Teori-teori Pembuktian



Untuk menilai kekuatan pembuktian terhadap alat-alat bukti, maka menurut Ansori Sabuan (1990:186-189) ada 4 (empat) sistem pembuktian yaitu :
        Sistem pembuktian keyakinan belaka, menurut sistem ini hakim dianggap cukup mendasarkan terbuktinya suatu keadaan atas keyakinan belaka, dengan tidak terikat oleh suatu peraturan hukum, hingga dengan sistem ini hakim dapat mencari dasar putusannya itu menurut perasaan semata-mata, hingga dengan demikian atas dasar perasaan itu dapat dipakai untuk menentukan apakah sesuatu keadaan dianggap telah terbukti atau tidak. Dalam sistem ini hakim tidak diwajibkan mengemukakan alasan-alasan hukum yang dipakai dasar putusannya namun demikian kalau hakim dalam putusannya itu dengan menyebut alat bukti yang dipakai, maka hakim bebas menunjuk alat bukti itu, termasuk upaya pembuktian yang sekira sulit diterima dengan akal. Misalnya adanya kepercayaan terhadap seorang dukun setelah mengadakan upacara yang bersifat mistik dapat menetapkan siapa yang salah dan siapa yang tidak salah dalam suatu tindak pidana. Keberatan terhadap sistem ini ialah karena di dalamnya terkandung suatu kepercayaan yang besar terhadap ketepatan kesan-kesan pribadi seorang hakim.
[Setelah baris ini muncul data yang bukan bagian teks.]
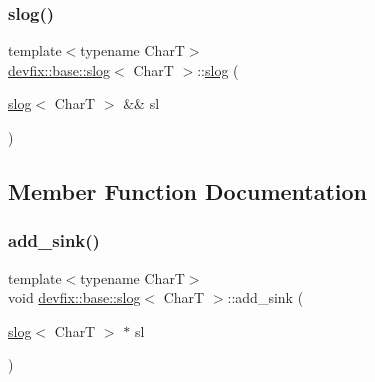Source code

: \subsubsection{\texorpdfstring{slog()}{slog()}\hspace{0.1cm}{\footnotesize\ttfamily [5/5]}}
{\footnotesize\ttfamily template$<$typename CharT$>$ \\
\hyperlink{structdevfix_1_1base_1_1slog}{devfix\+::base\+::slog}$<$ CharT $>$\+::\hyperlink{structdevfix_1_1base_1_1slog}{slog} (\begin{DoxyParamCaption}\item[{\hyperlink{structdevfix_1_1base_1_1slog}{slog}$<$ CharT $>$ \&\&}]{sl }\end{DoxyParamCaption})\hspace{0.3cm}{\ttfamily [delete]}}



\subsection{Member Function Documentation}
\mbox{\label{structdevfix_1_1base_1_1slog_a4899c65f6f5192f74995be3fffe799bf}} 
\subsubsection{\texorpdfstring{add\+\_\+sink()}{add\_sink()}\hspace{0.1cm}{\footnotesize\ttfamily [1/3]}}
{\footnotesize\ttfamily template$<$typename CharT$>$ \\
void \hyperlink{structdevfix_1_1base_1_1slog}{devfix\+::base\+::slog}$<$ CharT $>$\+::add\+\_\+sink (\begin{DoxyParamCaption}\item[{\hyperlink{structdevfix_1_1base_1_1slog}{slog}$<$ CharT $>$ $\ast$}]{sl }\end{DoxyParamCaption})\hspace{0.3cm}{\ttfamily [inline]}}

\mbox{\label{structdevfix_1_1base_1_1slog_ade4230b2bd4b60aeec8935bc8217916e}} 
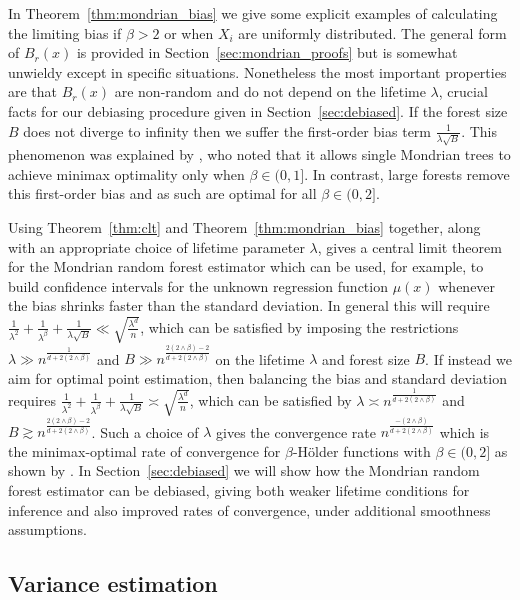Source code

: In Theorem~\ref{thm:mondrian_bias} we give some explicit examples of
calculating the
limiting bias if $\beta > 2$ or when $X_i$ are uniformly distributed. The
general form of $B_r(x)$ is provided in Section~\ref{sec:mondrian_proofs} but
is somewhat unwieldy except in specific situations. Nonetheless the most
important properties are that $B_r(x)$ are non-random and do not depend on the
lifetime $\lambda$, crucial facts for our debiasing procedure given in
Section~\ref{sec:debiased}. If the forest size $B$ does not diverge to infinity
then we suffer the first-order bias term $\frac{1}{\lambda \sqrt B}$. This
phenomenon was explained by \citet{mourtada2020minimax}, who noted that it
allows single Mondrian trees to achieve minimax optimality only when
$\beta \in (0, 1]$. In contrast, large forests remove this first-order bias
and as such are optimal for all $\beta \in (0, 2]$.

Using Theorem~\ref{thm:clt} and Theorem~\ref{thm:mondrian_bias} together,
along with an appropriate choice of lifetime parameter $\lambda$,
gives a central limit theorem for the Mondrian random forest estimator
which can be used, for example, to build confidence intervals
for the unknown regression function $\mu(x)$
whenever the bias shrinks faster than the standard deviation.
In general this will require
$\frac{1}{\lambda^2} + \frac{1}{\lambda^\beta} + \frac{1}{\lambda \sqrt B}
\ll \sqrt{\frac{\lambda^d}{n}}$,
which can be satisfied by imposing the restrictions
$\lambda \gg n^{\frac{1}{d + 2(2 \wedge \beta)}}$
and $B \gg n^{\frac{2(2 \wedge \beta) - 2}{d + 2(2 \wedge \beta)}}$
on the lifetime $\lambda$ and forest size $B$.
If instead we aim for optimal point estimation,
then balancing the bias and standard deviation requires
$\frac{1}{\lambda^2} + \frac{1}{\lambda^\beta} + \frac{1}{\lambda \sqrt B}
\asymp \sqrt{\frac{\lambda^d}{n}}$,
which can be satisfied by
$\lambda \asymp n^{\frac{1}{d + 2(2 \wedge \beta)}}$
and $B \gtrsim n^{\frac{2(2 \wedge \beta) - 2}{d + 2(2 \wedge \beta)}}$.
Such a choice of $\lambda$ gives the convergence rate
$n^{\frac{-(2 \wedge \beta)}{d + 2(2 \wedge \beta)}}$
which is the minimax-optimal rate of convergence \citep{stone1982optimal}
for $\beta$-H{\"o}lder functions with $\beta \in (0,2]$
as shown by \citet[Theorem~2]{mourtada2020minimax}.
In Section~\ref{sec:debiased} we will show how the Mondrian random forest
estimator can be debiased, giving both weaker lifetime conditions for inference
and also improved rates of convergence, under additional smoothness assumptions.

\subsection*{Variance estimation}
        Sistem pembuktian menurut Undang-Undang yang positif (positief wettelijk), dalam sistem ini Undang-Undang menentukan alat bukti yang dapat dipakai oleh hakim, cara bagaimana hakim dapat mempergunakannya, asal alat bukti itu telah dipakai secara yang ditentukan oleh Undang-Undang maka hakim harus dan berwenang untuk menetapkan terbukti atau tidaknya suatu perkara yang diperiksanya, walaupun barangkali hakim sendiri belum begitu yakin atas kebenaran putusan itu. Sebaliknya bila tidak dipenuhi persyaratan tentang cara-cara mempergunakan alat bukti itu sebagaimana ditetapkan Undang-Undang, maka hakim akan mengambil putusan yang sejajar artinya bahwa putusan itu harus berbunyi tentang sesuatu yang tidak dapat dibuktikan adanya, walaupun dalam hal ini mungkin hakim berkeyakinan atas hal tersebut. Misalnya ada dua orang saksi telah disumpah mengatakan kesalahan tersangka, meskipun kemungkinan hakim berkeyakinan bahwa terdakwa itu tidak melakukan pelanggaran hukum, maka hakim akan menjatuhkan putusan adanya kesalahan bagi terdakwa tersebut. Demikian pula sebaliknya andaikan dua orang saksi itu menyatakan tidak adanya kesalahan yang dilakukan oleh terdakwa, maka walaupun hakim berkeyakinan bahwa terdakwa melakukan pelanggaran hukum, maka hakim harus membebaskannya.
  
        Sistem pembuktian menurut Undang-Undang yang negatif (negatief wettelijk), menurut teori ini hakim hanya boleh menjatuhkan pidana apabila sedikit-dikitnya alat-alat bukti yang telah ditentukan Undang-Undang itu ada, ditambah dengan keyakinan hakim yang didapat dari adanya alat-alat bukti itu. Dalam pada itu Pasal 183 KUHAP menyatakan bahwa :Hakim tidak boleh menjatuhkan pidana kepada seorang kecuali apabila dengan sekurang-kurangnya dua alat bukti yang sah ia memperoleh keyakinan bahwa suatu tindak pidana benar-benar terjadi dan bahwa terdakwalah yang bersalah melakukannya. Atas dasar Pasal 183 KUHAP ini, maka dapat disimpulkan bahwa KUHAP memakai sistem pembuktian menurut Undang-Undang yang negatif. Ini berarti bahwa dalam hal pembuktian harus dilakukan penelitian, apakah terdakwa cukup alasan yang didukung oleh alat pembuktian yang ditentukan oleh Undang-Undang (minimal dua alat bukti) dan kalau ini cukup, maka baru dipersoalkan tentang ada tau tidaknya keyakinan hakim akan kesalahan terdakwa. Sebagaimana disebutkan di atas, bahwa menurut teori ini hakim baru boleh menyatakan seseorang bersalah jika telah dapat dipenuhinya syarat-syarat bukti menurut Undang-Undang, ditambah dengan keyakinan hakim tentang kesalahan terdakwa. Dengan demikian walaupun sudah cukup bukti yang sah, tetapi jika hakim tidak yakin ataupun hakim telah yakin tetapi jika bukti yang sah belum cukup, maka hakim belum boleh menjatuhkan pidana atas diri terdakwa.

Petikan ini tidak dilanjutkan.